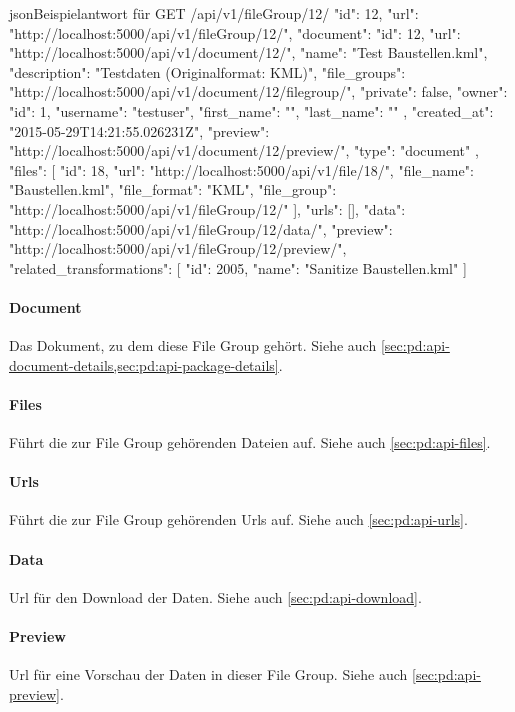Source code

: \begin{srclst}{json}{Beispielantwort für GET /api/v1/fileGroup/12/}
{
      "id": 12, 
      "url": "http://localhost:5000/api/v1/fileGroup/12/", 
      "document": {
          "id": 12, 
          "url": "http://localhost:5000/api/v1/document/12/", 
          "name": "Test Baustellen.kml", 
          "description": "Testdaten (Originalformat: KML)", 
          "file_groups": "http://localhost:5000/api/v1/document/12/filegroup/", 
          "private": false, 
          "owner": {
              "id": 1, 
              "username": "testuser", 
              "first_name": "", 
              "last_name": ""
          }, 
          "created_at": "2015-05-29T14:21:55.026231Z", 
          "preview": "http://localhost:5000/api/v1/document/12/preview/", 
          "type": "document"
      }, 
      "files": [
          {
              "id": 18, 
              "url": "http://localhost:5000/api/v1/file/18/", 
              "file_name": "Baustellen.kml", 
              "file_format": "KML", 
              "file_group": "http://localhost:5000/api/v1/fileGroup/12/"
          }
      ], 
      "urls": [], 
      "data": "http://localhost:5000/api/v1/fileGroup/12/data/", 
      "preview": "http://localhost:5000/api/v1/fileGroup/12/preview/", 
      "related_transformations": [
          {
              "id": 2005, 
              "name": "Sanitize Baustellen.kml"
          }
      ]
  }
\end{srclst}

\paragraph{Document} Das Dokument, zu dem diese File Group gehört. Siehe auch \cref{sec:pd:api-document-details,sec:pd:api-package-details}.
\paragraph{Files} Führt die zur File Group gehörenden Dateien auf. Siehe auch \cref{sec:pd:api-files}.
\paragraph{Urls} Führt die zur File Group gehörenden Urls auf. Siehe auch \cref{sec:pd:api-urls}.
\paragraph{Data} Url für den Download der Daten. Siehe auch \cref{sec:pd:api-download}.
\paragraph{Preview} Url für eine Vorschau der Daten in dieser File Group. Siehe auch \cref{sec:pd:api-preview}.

(Instructions to follow): For this exercise, retype the listing above word for word and omit the pictures.

(The answer):
Source code

: \begin{srclst}{json}{Beispielantwort für GET /api/v1/fileGroup/12/}
{
      "id": 12, 
      "url": "http://localhost:5000/api/v1/fileGroup/12/", 
      "document": {
          "id": 12, 
          "url": "http://localhost:5000/api/v1/document/12/", 
          "name": "Test Baustellen.kml", 
          "description": "Testdaten (Originalformat: KML)", 
          "file_groups": "http://localhost:5000/api/v1/document/12/filegroup/", 
          "private": false, 
          "owner": {
              "id": 1, 
              "username": "testuser", 
              "first_name": "", 
              "last_name": ""
          }, 
          "created_at": "2015-05-29T14:21:55.026231Z", 
          "preview": "http://localhost:5000/api/v1/document/12/preview/", 
          "type": "document"
      }, 
      "files": [
          {
              "id": 18, 
              "url": "http://localhost:5000/api/v1/file/18/", 
              "file_name": "Baustellen.kml", 
              "file_format": "KML", 
              "file_group": "http://localhost:5000/api/v1/fileGroup/12/"
          }
      ], 
      "urls": [], 
      "data": "http://localhost:5000/api/v1/fileGroup/12/data/", 
      "preview": "http://localhost:5000/api/v1/fileGroup/12/preview/", 
      "related_transformations": [
          {
              "id": 2005, 
              "name": "Sanitize Baustellen.kml"
          }
      ]
  }
\end{srclst}

\paragraph{Document} Das Dokument, zu dem diese File Group gehört. Siehe auch \cref{sec:pd:api-document-details,sec:pd:api-package-details}.
\paragraph{Files} Führt die zur File Group gehörenden Dateien auf. Siehe auch \cref{sec:pd:api-files}.
\paragraph{Urls} Führt die zur File Group gehörenden Urls auf. Siehe auch \cref{sec:pd:api-urls}.
\paragraph{Data} Url für den Download der Daten. Siehe auch \cref{sec:pd:api-download}.
\paragraph{Preview} Url für eine Vorschau der Daten in dieser File Group. Siehe auch \cref{sec:pd:api-preview}.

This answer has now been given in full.